Then I interned at homeless shelters and pregnant teen programs in Philadelphia...I went on a "mission trip" to New York City and went into homeless shelters and subway stations where men slept in boxes and again my heart broke...I became angry because I didn't know how to help people who seemed stuck in a cycle of poverty, violence and hopelessness.

And today...those same feelings return as I listen and watch and see what is happening so close to home...

As a professional I work with students who have disabilities. I help many young African American males and females who live on the edge of poverty, have learning disabilities or mental health problems, most without fathers, many who are very hard-hearted and I sit across from them as a white professional woman and I often feel the same helplessness and hopelessness that I felt in the past.

They want me to tell them how they can escape their world of government dependence, drug dealers, fatherlessness and single mothers they never see because they work 2-3 jobs, when they can't read, they don't know how to get or keep jobs and they want me to explain to them how it is possible to escape from their world without turning to crime.

I meet with Ex-Offenders who have disabilities who tell me their stories of growing up without fathers, with mothers on drugs and how they made bad choices and now after spending 20 years in prison- no one will hire them. I see that young face in their older, hardened eyes as they open up about their desperation and need for hope. So much regret and so much despair...

I can't write and "pretty things up" and express anything other than what I have experienced. I don't believe that Racism is to blame for everything and I also don't believe that Racism is "over and done with".  I don't know enough about what happened that night, I wasn't there, all I know is that something has happened that has revealed to us a deeper issue that needs to be addressed.

What I DO believe is that hatred comes from hearts filled with sin and that this hatred has nothing to do with color. I believe that sin is the evil we must all fight together and that the ONLY ANSWER to the ANGER, PAIN, BITTERNESS and HOPELESSNESS of these times is JESUS CHRIST.  JESUS is the only one who can bring healing, restoration, and unity between people. He is the one who brought us, sinners, to God, by dying on the cross.

I won't give up hope, although I spent a great deal of time today as I drove home from work feeling hopeless, angry, and frustrated at all of this mess...it broke me down and I prayed and I prayed and I remembered who my hope was and I remembered that the same God who rescued me from my sin, is the same God who loves, rescues and knows every hair on every head of every person in this world. This is the same God who promises that...

2 Chronicles 7:14
"...if my people, who are called by my name, will humble themselves and pray and seek my face and turn from their wicked ways, then I will hear from heaven, and I will forgive their sin and will heal their land."

It's interesting...after work today, every time I saw an African American, I felt myself wanting to reach out, be friendlier, kinder and more intentional than every before. There was a bus driver eating ice cream outside of McDonald's and I slowed my car down to ask her about the traffic and joke about her kiddie cone, her "dessert before dinner".  We laughed together and I told her that a local accident had cleared up and she smiled and thanked me for letting her know. Then the young man and lady at the drive-through...both African American, the young man was extremely polite and sweet to me and the young woman as well. I wanted to hug them.

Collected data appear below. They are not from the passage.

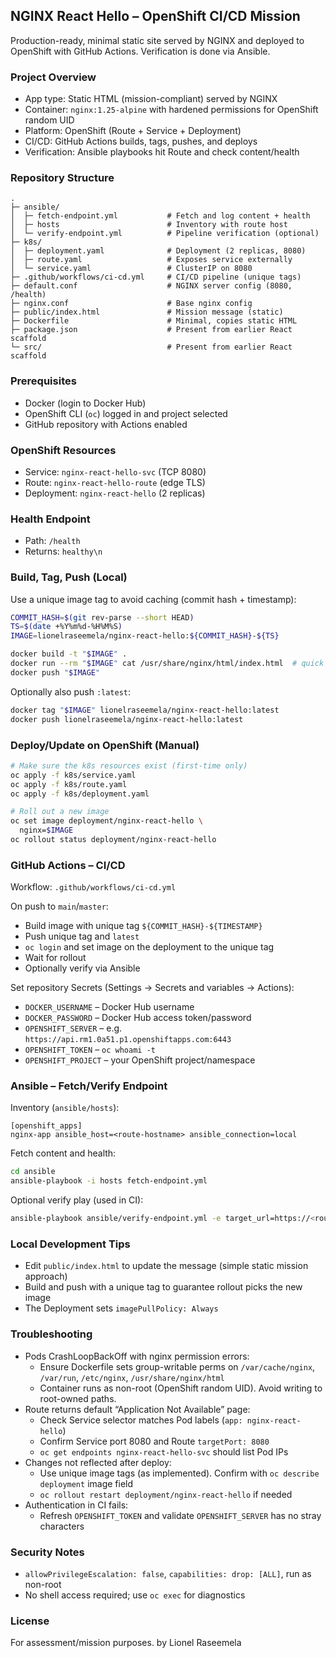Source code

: ## NGINX React Hello – OpenShift CI/CD Mission

Production-ready, minimal static site served by NGINX and deployed to OpenShift with GitHub Actions. Verification is done via Ansible.

### Project Overview
- App type: Static HTML (mission-compliant) served by NGINX
- Container: `nginx:1.25-alpine` with hardened permissions for OpenShift random UID
- Platform: OpenShift (Route + Service + Deployment)
- CI/CD: GitHub Actions builds, tags, pushes, and deploys
- Verification: Ansible playbooks hit Route and check content/health

### Repository Structure
```
.
├─ ansible/
│  ├─ fetch-endpoint.yml           # Fetch and log content + health
│  ├─ hosts                        # Inventory with route host
│  └─ verify-endpoint.yml          # Pipeline verification (optional)
├─ k8s/
│  ├─ deployment.yaml              # Deployment (2 replicas, 8080)
│  ├─ route.yaml                   # Exposes service externally
│  └─ service.yaml                 # ClusterIP on 8080
├─ .github/workflows/ci-cd.yml     # CI/CD pipeline (unique tags)
├─ default.conf                    # NGINX server config (8080, /health)
├─ nginx.conf                      # Base nginx config
├─ public/index.html               # Mission message (static)
├─ Dockerfile                      # Minimal, copies static HTML
├─ package.json                    # Present from earlier React scaffold
└─ src/                            # Present from earlier React scaffold
```

### Prerequisites
- Docker (login to Docker Hub)
- OpenShift CLI (`oc`) logged in and project selected
- GitHub repository with Actions enabled

### OpenShift Resources
- Service: `nginx-react-hello-svc` (TCP 8080)
- Route: `nginx-react-hello-route` (edge TLS)
- Deployment: `nginx-react-hello` (2 replicas)

### Health Endpoint
- Path: `/health`
- Returns: `healthy\n`

### Build, Tag, Push (Local)
Use a unique image tag to avoid caching (commit hash + timestamp):
```bash
COMMIT_HASH=$(git rev-parse --short HEAD)
TS=$(date +%Y%m%d-%H%M%S)
IMAGE=lionelraseemela/nginx-react-hello:${COMMIT_HASH}-${TS}

docker build -t "$IMAGE" .
docker run --rm "$IMAGE" cat /usr/share/nginx/html/index.html  # quick check
docker push "$IMAGE"
```

Optionally also push `:latest`:
```bash
docker tag "$IMAGE" lionelraseemela/nginx-react-hello:latest
docker push lionelraseemela/nginx-react-hello:latest
```

### Deploy/Update on OpenShift (Manual)
```bash
# Make sure the k8s resources exist (first-time only)
oc apply -f k8s/service.yaml
oc apply -f k8s/route.yaml
oc apply -f k8s/deployment.yaml

# Roll out a new image
oc set image deployment/nginx-react-hello \
  nginx=$IMAGE
oc rollout status deployment/nginx-react-hello
```

### GitHub Actions – CI/CD
Workflow: `.github/workflows/ci-cd.yml`

On push to `main`/`master`:
- Build image with unique tag `${COMMIT_HASH}-${TIMESTAMP}`
- Push unique tag and `latest`
- `oc login` and set image on the deployment to the unique tag
- Wait for rollout
- Optionally verify via Ansible

Set repository Secrets (Settings → Secrets and variables → Actions):
- `DOCKER_USERNAME` – Docker Hub username
- `DOCKER_PASSWORD` – Docker Hub access token/password
- `OPENSHIFT_SERVER` – e.g. `https://api.rm1.0a51.p1.openshiftapps.com:6443`
- `OPENSHIFT_TOKEN` – `oc whoami -t`
- `OPENSHIFT_PROJECT` – your OpenShift project/namespace

### Ansible – Fetch/Verify Endpoint
Inventory (`ansible/hosts`):
```
[openshift_apps]
nginx-app ansible_host=<route-hostname> ansible_connection=local
```

Fetch content and health:
```bash
cd ansible
ansible-playbook -i hosts fetch-endpoint.yml
```

Optional verify play (used in CI):
```bash
ansible-playbook ansible/verify-endpoint.yml -e target_url=https://<route-hostname>
```

### Local Development Tips
- Edit `public/index.html` to update the message (simple static mission approach)
- Build and push with a unique tag to guarantee rollout picks the new image
- The Deployment sets `imagePullPolicy: Always`

### Troubleshooting
- Pods CrashLoopBackOff with nginx permission errors:
  - Ensure Dockerfile sets group-writable perms on `/var/cache/nginx`, `/var/run`, `/etc/nginx`, `/usr/share/nginx/html`
  - Container runs as non-root (OpenShift random UID). Avoid writing to root-owned paths.
- Route returns default “Application Not Available” page:
  - Check Service selector matches Pod labels (`app: nginx-react-hello`)
  - Confirm Service port 8080 and Route `targetPort: 8080`
  - `oc get endpoints nginx-react-hello-svc` should list Pod IPs
- Changes not reflected after deploy:
  - Use unique image tags (as implemented). Confirm with `oc describe deployment` image field
  - `oc rollout restart deployment/nginx-react-hello` if needed
- Authentication in CI fails:
  - Refresh `OPENSHIFT_TOKEN` and validate `OPENSHIFT_SERVER` has no stray characters

### Security Notes
- `allowPrivilegeEscalation: false`, `capabilities: drop: [ALL]`, run as non-root
- No shell access required; use `oc exec` for diagnostics

### License
For assessment/mission purposes. by Lionel Raseemela



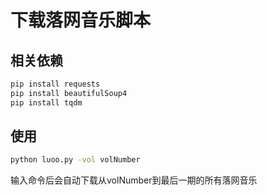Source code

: # 下载落网音乐脚本

## 相关依赖
```bash
pip install requests
pip install beautifulSoup4
pip install tqdm
```

## 使用
```bash
python luoo.py -vol volNumber
```
输入命令后会自动下载从volNumber到最后一期的所有落网音乐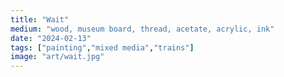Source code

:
 ```yaml
---
title: "Wait"
medium: "wood, museum board, thread, acetate, acrylic, ink"
date: "2024-02-13"
tags: ["painting","mixed media","trains"]
image: "art/wait.jpg"
---
```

Sounds silly, but I don't know...maybe, just maybe...God will bring something amazing out of all of this darkness...drawing us to one another and reminding us to show His love to all people. To look deeper into people's eyes and without words speak a universal language of unconditional love and acceptance and when we do this, maybe we can break the strongholds of racism, poverty, violence, and hopelessness that our Enemy has been creating, crafting, and trying to grow from day #1...

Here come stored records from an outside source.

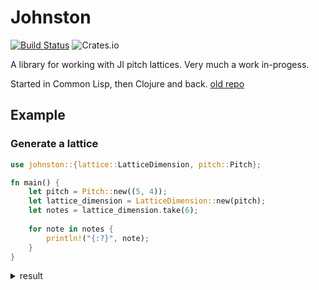 Johnston
========

[![Build Status](https://travis-ci.org/jcpst/johnston.svg?branch=master)](https://travis-ci.org/jcpst/johnston)
![Crates.io](https://img.shields.io/crates/v/johnston)

A library for working with JI pitch lattices. Very much a work in-progess.

Started in Common Lisp, then Clojure and back.  [old repo](https://github.com/jcpst/pitch-lattice)

Example
-------

### Generate a lattice

```rust
use johnston::{lattice::LatticeDimension, pitch::Pitch};

fn main() {
    let pitch = Pitch::new((5, 4));
    let lattice_dimension = LatticeDimension::new(pitch);
    let notes = lattice_dimension.take(6);
	
	for note in notes {
	    println!("{:?}", note);
    }
}
```

<details>
    <summary>result</summary>

```shell
Pitch { cents: 386.3137, ratio: Ratio { numerator: 5, denominator: 4 }, limit: 5, ordinal: Otonal }
Pitch { cents: 772.6274, ratio: Ratio { numerator: 25, denominator: 16 }, limit: 5, ordinal: Otonal }
Pitch { cents: 1158.9412, ratio: Ratio { numerator: 125, denominator: 64 }, limit: 5, ordinal: Otonal }
Pitch { cents: 345.25482, ratio: Ratio { numerator: 625, denominator: 512 }, limit: 5, ordinal: Otonal }
Pitch { cents: 731.56854, ratio: Ratio { numerator: 3125, denominator: 2048 }, limit: 5, ordinal: Otonal }
Pitch { cents: 1117.8822, ratio: Ratio { numerator: 15625, denominator: 8192 }, limit: 5, ordinal: Otonal }
```
</details>

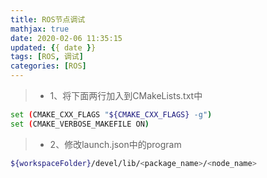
 ```yaml
---
title: ROS节点调试
mathjax: true
date: 2020-02-06 11:35:15
updated: {{ date }}
tags: [ROS, 调试]
categories: [ROS]
---
```


> * 1、将下面两行加入到CMakeLists.txt中

```bash
set (CMAKE_CXX_FLAGS "${CMAKE_CXX_FLAGS} -g")
set (CMAKE_VERBOSE_MAKEFILE ON)
```

> * 2、修改launch.json中的program

```bash
${workspaceFolder}/devel/lib/<package_name>/<node_name>
```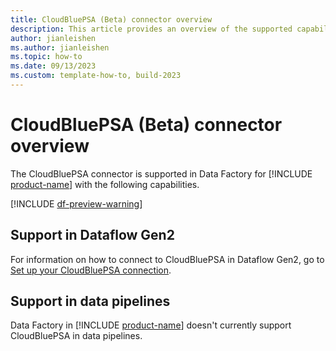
 ```yaml
---
title: CloudBluePSA (Beta) connector overview
description: This article provides an overview of the supported capabilities of the CloudBluePSA connector.
author: jianleishen
ms.author: jianleishen
ms.topic: how-to
ms.date: 09/13/2023
ms.custom: template-how-to, build-2023
---
```


# CloudBluePSA (Beta) connector overview

The CloudBluePSA connector is supported in Data Factory for [!INCLUDE [product-name](../includes/product-name.md)] with the following capabilities.

[!INCLUDE [df-preview-warning](includes/data-factory-preview-warning.md)]

## Support in Dataflow Gen2

For information on how to connect to CloudBluePSA in Dataflow Gen2, go to [Set up your CloudBluePSA connection](connector-cloudbluepsa.md).

## Support in data pipelines

Data Factory in [!INCLUDE [product-name](../includes/product-name.md)] doesn't currently support CloudBluePSA in data pipelines.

I felt hope return tonight as I reflected on how the Lord has touched my heart for my African American brothers and sisters...and we ARE brothers and sisters...I won't pretend to understand your suffering, I won't pretend to know what it is like to be you, but I will stand by you and with you and for you and ask my sweet Jesus to bring about healing and hope for all of us as only He can...I will pray that salvation, justice and healing will come to all parties- the police, Freddie Gray, the community, the angry looters, and that one day in Heaven, we will all be joined together in unity. That is my hope and I don't care what kind of mess the media proclaims and shouts out at me, it is what I will stand for and I will not back down.

I wanted to share what Tony Evans had to say about all of this:
Tony Evans on Baltimore

Good words of Hope, my prayer for sure...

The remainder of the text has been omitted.